- **DIRECTIONS FOR THIS TASK**:
Extract, in full, the lines below, beginning at the first and ending with the line that contains "- [Introduction](#introduction)". Pictures do not belong in the copy.

++++ DATA FOR THIS TASK ++++

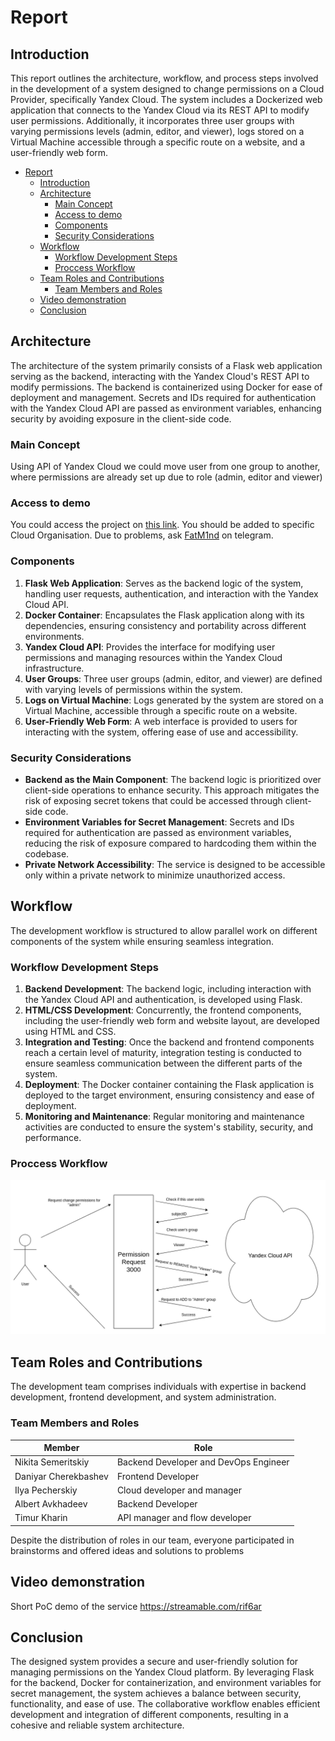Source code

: # Report

## Introduction
This report outlines the architecture, workflow, and process steps involved in the development of a system designed to change permissions on a Cloud Provider, specifically Yandex Cloud. The system includes a Dockerized web application that connects to the Yandex Cloud via its REST API to modify user permissions. Additionally, it incorporates three user groups with varying permissions levels (admin, editor, and viewer), logs stored on a Virtual Machine accessible through a specific route on a website, and a user-friendly web form. 

- [Report](#report)
  - [Introduction](#introduction)
  - [Architecture](#architecture)
    - [Main Concept](#main-concept)
    - [Access to demo](#access-to-demo)
    - [Components](#components)
    - [Security Considerations](#security-considerations)
  - [Workflow](#workflow)
    - [Workflow Development Steps](#workflow-development-steps)
    - [Proccess Workflow](#proccess-workflow)
  - [Team Roles and Contributions](#team-roles-and-contributions)
    - [Team Members and Roles](#team-members-and-roles)
  - [Video demonstration](#video-demonstration)
  - [Conclusion](#conclusion)


## Architecture

The architecture of the system primarily consists of a Flask web application serving as the backend, interacting with the Yandex Cloud's REST API to modify permissions. The backend is containerized using Docker for ease of deployment and management. Secrets and IDs required for authentication with the Yandex Cloud API are passed as environment variables, enhancing security by avoiding exposure in the client-side code.

### Main Concept

Using API of Yandex Cloud we could move user from one group to another, where permissions are already set up due to role (admin, editor and viewer)

### Access to demo

You could access the project on [this link](http://158.160.149.1). You should be added to specific Cloud Organisation. Due to problems, ask [FatM1nd](https://t.me/fatm1nd) on telegram.

### Components
1. **Flask Web Application**: Serves as the backend logic of the system, handling user requests, authentication, and interaction with the Yandex Cloud API.
2. **Docker Container**: Encapsulates the Flask application along with its dependencies, ensuring consistency and portability across different environments.
3. **Yandex Cloud API**: Provides the interface for modifying user permissions and managing resources within the Yandex Cloud infrastructure.
4. **User Groups**: Three user groups (admin, editor, and viewer) are defined with varying levels of permissions within the system.
5. **Logs on Virtual Machine**: Logs generated by the system are stored on a Virtual Machine, accessible through a specific route on a website.
6. **User-Friendly Web Form**: A web interface is provided to users for interacting with the system, offering ease of use and accessibility.

### Security Considerations
- **Backend as the Main Component**: The backend logic is prioritized over client-side operations to enhance security. This approach mitigates the risk of exposing secret tokens that could be accessed through client-side code.
- **Environment Variables for Secret Management**: Secrets and IDs required for authentication are passed as environment variables, reducing the risk of exposure compared to hardcoding them within the codebase.
- **Private Network Accessibility**: The service is designed to be accessible only within a private network to minimize unauthorized access.

## Workflow
The development workflow is structured to allow parallel work on different components of the system while ensuring seamless integration.

### Workflow Development Steps
1. **Backend Development**: The backend logic, including interaction with the Yandex Cloud API and authentication, is developed using Flask.
2. **HTML/CSS Development**: Concurrently, the frontend components, including the user-friendly web form and website layout, are developed using HTML and CSS.
3. **Integration and Testing**: Once the backend and frontend components reach a certain level of maturity, integration testing is conducted to ensure seamless communication between the different parts of the system.
4. **Deployment**: The Docker container containing the Flask application is deployed to the target environment, ensuring consistency and ease of deployment.
5. **Monitoring and Maintenance**: Regular monitoring and maintenance activities are conducted to ensure the system's stability, security, and performance.

### Proccess Workflow

![workflow](./tv_diagram.png)

## Team Roles and Contributions
The development team comprises individuals with expertise in backend development, frontend development, and system administration.

### Team Members and Roles


| Member | Role | 
--|-----------
| Nikita Semeritskiy | Backend Developer and DevOps Engineer |
| Daniyar Cherekbashev | Frontend Developer |
| Ilya Pecherskiy | Cloud developer and manager |
| Albert Avkhadeev | Backend Developer|
| Timur Kharin | API manager and flow developer |

Despite the distribution of roles in our team, everyone participated in brainstorms and offered ideas and solutions to problems

## Video demonstration
Short PoC demo of the service
https://streamable.com/rif6ar

## Conclusion
The designed system provides a secure and user-friendly solution for managing permissions on the Yandex Cloud platform. By leveraging Flask for the backend, Docker for containerization, and environment variables for secret management, the system achieves a balance between security, functionality, and ease of use. The collaborative workflow enables efficient development and integration of different components, resulting in a cohesive and reliable system architecture.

++++

- **ANSWER SECTION**:
Source code

: # Report

## Introduction
This report outlines the architecture, workflow, and process steps involved in the development of a system designed to change permissions on a Cloud Provider, specifically Yandex Cloud. The system includes a Dockerized web application that connects to the Yandex Cloud via its REST API to modify user permissions. Additionally, it incorporates three user groups with varying permissions levels (admin, editor, and viewer), logs stored on a Virtual Machine accessible through a specific route on a website, and a user-friendly web form. 

- [Report](#report)
  - [Introduction](#introduction)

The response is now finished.